The only thing that I can think of is that 1.8.6 doesn't use the 7-x-11 OTA (Don't remember when it was released) which blocked the mobile hotspot from working. Technically (If I am not mistaken) anyone with a stock TB that doesn't update can do the same thing.


----------



## nativi (Jul 23, 2011)

miketoasty said:


> The only thing that I can think of is that 1.8.6 doesn't use the 7-x-11 OTA (Don't remember when it was released) which blocked the mobile hotspot from working. Technically (If I am not mistaken) anyone with a stock TB that doesn't update can do the same thing.


Yeah. What he said. That's old software.
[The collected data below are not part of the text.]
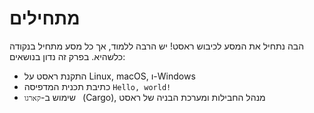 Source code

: # מתחילים

הבה נתחיל את המסע לכיבוש ראסט! יש הרבה ללמוד, אך כל מסע מתחיל בנקודה כלשהיא. בפרק זה נדון בנושאים:

* התקנת ראסט על Linux, macOS, ו-Windows
* כתיבת תכנית המדפיסה `Hello, world! `
* שימוש ב-`קארגו ` (Cargo), מנהל החבילות ומערכת הבניה של ראסט
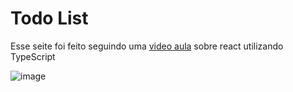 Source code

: # Todo List

Esse seite foi feito seguindo uma [video aula](https://www.youtube.com/watch?v=95sAtAareR8) sobre react utilizando TypeScript

![image](https://user-images.githubusercontent.com/63363544/155621006-fff33910-8cea-431a-86c5-4a642211cd45.png)
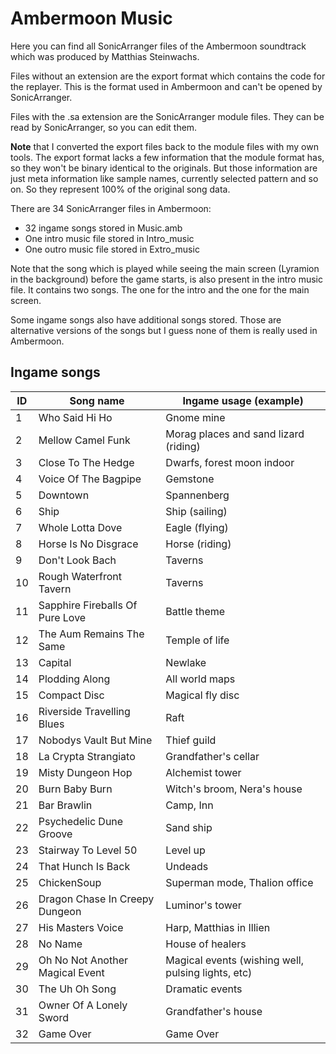 # Ambermoon Music

Here you can find all SonicArranger files of the Ambermoon soundtrack which was produced by Matthias Steinwachs.

Files without an extension are the export format which contains the code for the replayer. This is the format used in Ambermoon and can't be opened by SonicArranger.

Files with the .sa extension are the SonicArranger module files. They can be read by SonicArranger, so you can edit them.

**Note** that I converted the export files back to the module files with my own tools. The export format lacks a few information that the module format has, so they won't be binary identical to the originals. But those information are just meta information like sample names, currently selected pattern and so on. So they represent 100% of the original song data.

There are 34 SonicArranger files in Ambermoon:

- 32 ingame songs stored in Music.amb
- One intro music file stored in Intro_music
- One outro music file stored in Extro_music

Note that the song which is played while seeing the main screen (Lyramion in the background) before the game starts, is also present in the intro music file. It contains two songs. The one for the intro and the one for the main screen.

Some ingame songs also have additional songs stored. Those are alternative versions of the songs but I guess none of them is really used in Ambermoon.

## Ingame songs

ID | Song name | Ingame usage (example)
--- | --- | ---
1 | Who Said Hi Ho | Gnome mine
2 | Mellow Camel Funk | Morag places and sand lizard (riding)
3 | Close To The Hedge | Dwarfs, forest moon indoor
4 | Voice Of The Bagpipe | Gemstone
5 | Downtown | Spannenberg
6 | Ship | Ship (sailing)
7 | Whole Lotta Dove | Eagle (flying)
8 | Horse Is No Disgrace | Horse (riding)
9 | Don't Look Bach | Taverns
10 | Rough Waterfront Tavern | Taverns
11 | Sapphire Fireballs Of Pure Love | Battle theme
12 | The Aum Remains The Same | Temple of life
13 | Capital | Newlake
14 | Plodding Along | All world maps
15 | Compact Disc | Magical fly disc
16 | Riverside Travelling Blues | Raft
17 | Nobodys Vault But Mine | Thief guild
18 | La Crypta Strangiato | Grandfather's cellar
19 | Misty Dungeon Hop | Alchemist tower
20 | Burn Baby Burn | Witch's broom, Nera's house
21 | Bar Brawlin | Camp, Inn
22 | Psychedelic Dune Groove | Sand ship
23 | Stairway To Level 50 | Level up
24 | That Hunch Is Back | Undeads
25 | ChickenSoup | Superman mode, Thalion office
26 | Dragon Chase In Creepy Dungeon | Luminor's tower
27 | His Masters Voice | Harp, Matthias in Illien
28 | No Name | House of healers
29 | Oh No Not Another Magical Event | Magical events (wishing well, pulsing lights, etc)
30 | The Uh Oh Song | Dramatic events
31 | Owner Of A Lonely Sword | Grandfather's house
32 | Game Over | Game Over

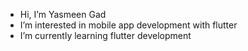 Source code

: -  Hi, I’m Yasmeen Gad
-  I’m interested in mobile app development with flutter
-  I’m currently learning flutter development
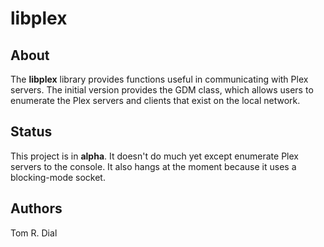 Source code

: # libplex

## About
The **libplex** library provides functions useful in communicating with
Plex servers. The initial version provides the GDM class, which allows
users to enumerate the Plex servers and clients that exist on the local
network.

## Status
This project is in **alpha**. It doesn't do much yet except enumerate
Plex servers to the console. It also hangs at the moment because it uses
a blocking-mode socket. 

## Authors
Tom R. Dial
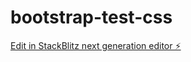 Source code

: # bootstrap-test-css

[Edit in StackBlitz next generation editor ⚡️](https://stackblitz.com/~/github.com/dhananjay431/bootstrap-test-css) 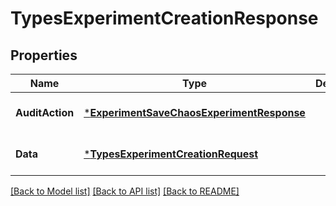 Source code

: # TypesExperimentCreationResponse

## Properties
Name | Type | Description | Notes
------------ | ------------- | ------------- | -------------
**AuditAction** | [***ExperimentSaveChaosExperimentResponse**](experiment.SaveChaosExperimentResponse.md) |  | [optional] [default to null]
**Data** | [***TypesExperimentCreationRequest**](types.ExperimentCreationRequest.md) |  | [optional] [default to null]

[[Back to Model list]](../README.md#documentation-for-models) [[Back to API list]](../README.md#documentation-for-api-endpoints) [[Back to README]](../README.md)

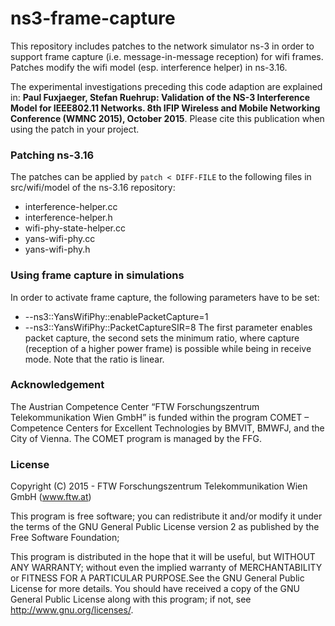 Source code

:# ns3-frame-capture

This repository includes patches to the network simulator ns-3 in order to support frame capture (i.e. message-in-message reception) for wifi frames. Patches modify the wifi model (esp. interference helper) in ns-3.16.

The experimental investigations preceding this code adaption are explained in: **Paul Fuxjaeger, Stefan Ruehrup: Validation of the NS-3 Interference Model for IEEE802.11 Networks. 8th IFIP Wireless and Mobile Networking Conference (WMNC 2015), October 2015**. 
Please cite this publication when using the patch in your project.

### Patching ns-3.16
The patches can be applied by `patch < DIFF-FILE` to the following files in src/wifi/model of the ns-3.16 repository:
* interference-helper.cc
* interference-helper.h
* wifi-phy-state-helper.cc
* yans-wifi-phy.cc
* yans-wifi-phy.h

### Using frame capture in simulations
In order to activate frame capture, the following parameters have to be set:
* --ns3::YansWifiPhy::enablePacketCapture=1 
* --ns3::YansWifiPhy::PacketCaptureSIR=8
The first parameter enables packet capture, the second sets the minimum ratio, where capture (reception of a higher power frame) is possible while being in receive mode. Note that the ratio is linear.

### Acknowledgement
The Austrian Competence Center “FTW Forschungszentrum Telekommunikation Wien GmbH” is funded within the program COMET – Competence Centers for Excellent Technologies by BMVIT, BMWFJ, and the City of Vienna. The COMET program is managed by the FFG.

### License
Copyright (C) 2015 - FTW Forschungszentrum Telekommunikation Wien GmbH (www.ftw.at)

This program is free software; you can redistribute it and/or modify it under the terms of the GNU General Public License version 2 as published by the Free Software Foundation;

This program is distributed in the hope that it will be useful, but WITHOUT ANY WARRANTY; without even the implied warranty of  MERCHANTABILITY or FITNESS FOR A PARTICULAR PURPOSE.See the GNU General Public License for more details. You should have received a copy of the GNU General Public License along with this program; if not, see http://www.gnu.org/licenses/.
It does not have the blocker in it so as long as your on it, you'll have it free still. However you'll eventually be force to update. Cause when this gingerbread update comes your phone will ask you over and over again to update.

Proud New dad. Oh yeah is a BOY!!!


----------



## yurdle (Jun 13, 2011)

He can't be forced to update if he's not on official software...


----------



## goodfella (Jul 27, 2011)

How difficult would it be for someone to hack a working version of the hotspot into the newer ROMS? You can't beat the stability and speed of the stock hotspot, compared with the other tether apps that are out there.


----------



## satseaker (Jul 13, 2011)

strange that the droid x updates itself if you dont deny it when asked,also heard of some nolts doing the same thing, and if they want to they will find a way to force you to update.

brought to you with limited commercial interuptions


----------



## Adrynalyne (Jun 22, 2011)

So does the Dinc2 if you are not there to defer.

TB will probably be the same way for GB.


----------



## anotherfiz (Sep 23, 2011)

are you saying that eventually ill be forced to upgrade to GB?


----------



## nativi (Jul 23, 2011)

anotherfiz said:


> are you saying that eventually ill be forced to upgrade to GB?


Yes.

via cyanogenThunder


----------



## miketoasty (Jun 10, 2011)

anotherfiz said:


> are you saying that eventually ill be forced to upgrade to GB?


Might as well root now, get GB, and get a free tether anyways. I know you don't think it has the same "reliability" but it works.


----------



## Mexiken (Jul 23, 2011)

Not in AP mode though....has this changed????


----------



## mikeyo1990 (Jul 25, 2011)

I thought that clockwork doesn't allow for the ota to go through... That's how it was in the og Droid days so maybe it has changed.


----------